Top of INPUT DATA

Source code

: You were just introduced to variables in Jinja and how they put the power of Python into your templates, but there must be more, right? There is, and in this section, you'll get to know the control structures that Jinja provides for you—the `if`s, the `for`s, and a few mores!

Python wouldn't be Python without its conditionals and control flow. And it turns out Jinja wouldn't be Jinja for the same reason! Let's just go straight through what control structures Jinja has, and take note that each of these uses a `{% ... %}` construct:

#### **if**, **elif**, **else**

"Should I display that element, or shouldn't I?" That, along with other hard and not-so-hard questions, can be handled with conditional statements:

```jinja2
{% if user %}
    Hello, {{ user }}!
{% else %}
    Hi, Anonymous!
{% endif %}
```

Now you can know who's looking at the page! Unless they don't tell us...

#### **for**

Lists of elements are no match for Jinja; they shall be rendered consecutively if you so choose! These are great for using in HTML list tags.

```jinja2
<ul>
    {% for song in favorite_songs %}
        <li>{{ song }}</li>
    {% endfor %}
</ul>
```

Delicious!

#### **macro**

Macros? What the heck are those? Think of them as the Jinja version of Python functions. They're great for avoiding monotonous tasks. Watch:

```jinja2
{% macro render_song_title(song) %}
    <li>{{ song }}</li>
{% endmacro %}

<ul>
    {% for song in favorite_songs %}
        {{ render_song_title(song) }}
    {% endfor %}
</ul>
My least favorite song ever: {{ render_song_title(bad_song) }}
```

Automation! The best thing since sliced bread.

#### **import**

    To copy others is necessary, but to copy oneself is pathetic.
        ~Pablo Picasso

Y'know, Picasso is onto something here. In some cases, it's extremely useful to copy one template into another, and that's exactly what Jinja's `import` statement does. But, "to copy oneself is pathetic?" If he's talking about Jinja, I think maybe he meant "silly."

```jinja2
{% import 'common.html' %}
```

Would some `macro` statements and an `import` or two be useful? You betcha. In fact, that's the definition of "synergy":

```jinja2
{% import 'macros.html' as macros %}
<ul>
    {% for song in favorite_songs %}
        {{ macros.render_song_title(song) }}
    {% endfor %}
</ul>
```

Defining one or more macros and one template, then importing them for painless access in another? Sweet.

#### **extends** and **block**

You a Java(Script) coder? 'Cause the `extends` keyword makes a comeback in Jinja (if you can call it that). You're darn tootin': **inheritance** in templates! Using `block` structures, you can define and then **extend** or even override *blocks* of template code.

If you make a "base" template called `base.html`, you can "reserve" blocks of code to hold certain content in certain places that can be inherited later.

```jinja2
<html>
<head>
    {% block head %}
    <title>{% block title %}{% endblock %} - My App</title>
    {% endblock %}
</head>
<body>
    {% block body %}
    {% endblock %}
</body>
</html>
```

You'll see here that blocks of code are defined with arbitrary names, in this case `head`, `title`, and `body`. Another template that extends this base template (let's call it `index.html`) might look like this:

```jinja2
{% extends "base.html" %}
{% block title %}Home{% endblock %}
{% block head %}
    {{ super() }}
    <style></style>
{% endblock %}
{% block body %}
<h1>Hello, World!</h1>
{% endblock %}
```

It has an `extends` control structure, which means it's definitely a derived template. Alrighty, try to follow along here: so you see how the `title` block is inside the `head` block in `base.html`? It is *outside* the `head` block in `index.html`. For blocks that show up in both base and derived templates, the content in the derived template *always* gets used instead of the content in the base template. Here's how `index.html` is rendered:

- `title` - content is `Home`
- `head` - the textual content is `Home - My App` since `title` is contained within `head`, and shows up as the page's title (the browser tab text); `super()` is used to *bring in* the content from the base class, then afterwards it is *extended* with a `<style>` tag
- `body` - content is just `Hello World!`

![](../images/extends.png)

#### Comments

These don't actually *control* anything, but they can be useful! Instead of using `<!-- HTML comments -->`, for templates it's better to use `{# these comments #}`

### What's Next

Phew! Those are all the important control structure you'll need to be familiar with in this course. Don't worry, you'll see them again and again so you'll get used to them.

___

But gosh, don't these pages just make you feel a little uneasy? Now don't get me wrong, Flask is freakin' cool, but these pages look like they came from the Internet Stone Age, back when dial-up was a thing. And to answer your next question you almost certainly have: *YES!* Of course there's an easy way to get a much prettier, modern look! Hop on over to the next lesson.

Bottom of INPUT DATA

REQUIREMENT: Count how many lines above include the word "then" and answer with that figure only.

FINAL ANSWER: 3